Since the 19th century, students and scientists have traveled here to study the region’s biodiversity, care for its collections, and better understand how life endures in such a harsh environment. A two-century-old tradition of seed exchange with botanists worldwide continues to enrich the garden and others like it, preserving the living memory of species and evolution.
Today, the garden is a hub of cutting-edge research into how ecosystems respond to “global change”: climate shifts and human activity. One unique project, called the “flying pasture”, literally moves parts of the mountain. Eight tons of alpine turf are transported by helicopter to lower altitudes to study how a three-degree temperature rise impacts plant life. Results, expected in 2025, will reveal how well alpine flora can adapt, helping scientists reimagine the landscape of the Alps, and perhaps the planet.

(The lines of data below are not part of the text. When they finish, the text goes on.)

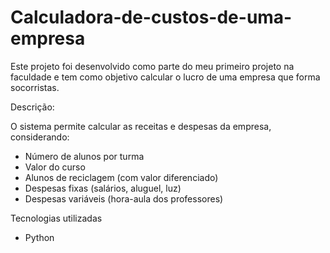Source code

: # Calculadora-de-custos-de-uma-empresa
Este projeto foi desenvolvido como parte do meu primeiro projeto na faculdade e tem como objetivo calcular o lucro de uma empresa que forma socorristas.

Descrição:

O sistema permite calcular as receitas e despesas da empresa, considerando:
- Número de alunos por turma
- Valor do curso
- Alunos de reciclagem (com valor diferenciado)
- Despesas fixas (salários, aluguel, luz)
- Despesas variáveis (hora-aula dos professores)

Tecnologias utilizadas
- Python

Through my lens, I explore a new, primitive world. Using red, pink, and yellow monochromes, I draw from Karl Blossfeldt’s botanical forms and Anna Atkins’ cyanotypes. Plants at dusk, minerals in the blazing sun like Timothy O’Sullivan’s deserts, glaciers at dawn, evoking the Bisson brothers’ mountain peaks.
I use a large-format camera, not for grand vistas but as a microscope from another age, to study fragments of life. I observe sap in violet leaves, cell division in red water. It is the gaze of a child, or of a beast, peering into the world that lies ahead.”